Problem — Each entry must be returned exactly. None may be omitted.

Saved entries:
★ ★ ★

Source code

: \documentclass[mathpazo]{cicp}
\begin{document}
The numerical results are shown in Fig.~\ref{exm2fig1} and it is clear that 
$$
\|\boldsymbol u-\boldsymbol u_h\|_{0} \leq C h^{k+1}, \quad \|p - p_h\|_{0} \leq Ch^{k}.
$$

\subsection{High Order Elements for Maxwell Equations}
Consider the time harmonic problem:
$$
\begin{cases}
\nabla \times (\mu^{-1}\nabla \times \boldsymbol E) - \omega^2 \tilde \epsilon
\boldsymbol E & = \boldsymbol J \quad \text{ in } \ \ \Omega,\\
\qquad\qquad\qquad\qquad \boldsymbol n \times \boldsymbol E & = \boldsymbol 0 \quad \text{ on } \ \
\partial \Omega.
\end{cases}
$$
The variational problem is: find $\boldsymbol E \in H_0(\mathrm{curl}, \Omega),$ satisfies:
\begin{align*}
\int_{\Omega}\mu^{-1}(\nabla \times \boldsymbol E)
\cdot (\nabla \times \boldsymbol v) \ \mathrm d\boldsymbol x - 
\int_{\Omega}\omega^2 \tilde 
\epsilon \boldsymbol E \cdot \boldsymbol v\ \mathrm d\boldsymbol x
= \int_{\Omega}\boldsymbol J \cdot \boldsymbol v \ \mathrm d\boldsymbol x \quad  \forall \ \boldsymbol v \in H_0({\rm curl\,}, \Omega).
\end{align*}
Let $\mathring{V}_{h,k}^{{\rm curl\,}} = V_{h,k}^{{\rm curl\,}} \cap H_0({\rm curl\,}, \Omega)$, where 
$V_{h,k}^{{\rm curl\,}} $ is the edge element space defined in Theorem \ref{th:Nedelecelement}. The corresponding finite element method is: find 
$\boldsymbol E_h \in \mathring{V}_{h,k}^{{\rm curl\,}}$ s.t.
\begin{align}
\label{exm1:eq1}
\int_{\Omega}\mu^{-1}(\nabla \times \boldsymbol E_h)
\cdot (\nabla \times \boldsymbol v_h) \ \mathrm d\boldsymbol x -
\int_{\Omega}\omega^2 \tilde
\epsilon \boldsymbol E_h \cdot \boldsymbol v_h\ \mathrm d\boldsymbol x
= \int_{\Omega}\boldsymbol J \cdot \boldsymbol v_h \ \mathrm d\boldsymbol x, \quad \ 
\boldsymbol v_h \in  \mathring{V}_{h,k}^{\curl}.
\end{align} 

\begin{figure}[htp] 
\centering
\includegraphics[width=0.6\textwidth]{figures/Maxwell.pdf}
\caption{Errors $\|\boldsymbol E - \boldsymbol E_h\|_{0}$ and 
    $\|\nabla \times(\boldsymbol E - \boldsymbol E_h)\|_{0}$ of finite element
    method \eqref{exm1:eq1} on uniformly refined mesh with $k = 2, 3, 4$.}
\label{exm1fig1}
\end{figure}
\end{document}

★ ★ ★

Response area —
Source code

: \documentclass[mathpazo]{cicp}
\begin{document}
The numerical results are shown in Fig.~\ref{exm2fig1} and it is clear that 
$$
\|\boldsymbol u-\boldsymbol u_h\|_{0} \leq C h^{k+1}, \quad \|p - p_h\|_{0} \leq Ch^{k}.
$$

\subsection{High Order Elements for Maxwell Equations}
Consider the time harmonic problem:
$$
\begin{cases}
\nabla \times (\mu^{-1}\nabla \times \boldsymbol E) - \omega^2 \tilde \epsilon
\boldsymbol E & = \boldsymbol J \quad \text{ in } \ \ \Omega,\\
\qquad\qquad\qquad\qquad \boldsymbol n \times \boldsymbol E & = \boldsymbol 0 \quad \text{ on } \ \
\partial \Omega.
\end{cases}
$$
The variational problem is: find $\boldsymbol E \in H_0(\mathrm{curl}, \Omega),$ satisfies:
\begin{align*}
\int_{\Omega}\mu^{-1}(\nabla \times \boldsymbol E)
\cdot (\nabla \times \boldsymbol v) \ \mathrm d\boldsymbol x - 
\int_{\Omega}\omega^2 \tilde 
\epsilon \boldsymbol E \cdot \boldsymbol v\ \mathrm d\boldsymbol x
= \int_{\Omega}\boldsymbol J \cdot \boldsymbol v \ \mathrm d\boldsymbol x \quad  \forall \ \boldsymbol v \in H_0({\rm curl\,}, \Omega).
\end{align*}
Let $\mathring{V}_{h,k}^{{\rm curl\,}} = V_{h,k}^{{\rm curl\,}} \cap H_0({\rm curl\,}, \Omega)$, where 
$V_{h,k}^{{\rm curl\,}} $ is the edge element space defined in Theorem \ref{th:Nedelecelement}. The corresponding finite element method is: find 
$\boldsymbol E_h \in \mathring{V}_{h,k}^{{\rm curl\,}}$ s.t.
\begin{align}
\label{exm1:eq1}
\int_{\Omega}\mu^{-1}(\nabla \times \boldsymbol E_h)
\cdot (\nabla \times \boldsymbol v_h) \ \mathrm d\boldsymbol x -
\int_{\Omega}\omega^2 \tilde
\epsilon \boldsymbol E_h \cdot \boldsymbol v_h\ \mathrm d\boldsymbol x
= \int_{\Omega}\boldsymbol J \cdot \boldsymbol v_h \ \mathrm d\boldsymbol x, \quad \ 
\boldsymbol v_h \in  \mathring{V}_{h,k}^{\curl}.
\end{align} 

\begin{figure}[htp] 
\centering
\includegraphics[width=0.6\textwidth]{figures/Maxwell.pdf}
\caption{Errors $\|\boldsymbol E - \boldsymbol E_h\|_{0}$ and 
    $\|\nabla \times(\boldsymbol E - \boldsymbol E_h)\|_{0}$ of finite element
    method \eqref{exm1:eq1} on uniformly refined mesh with $k = 2, 3, 4$.}
\label{exm1fig1}
\end{figure}
\end{document}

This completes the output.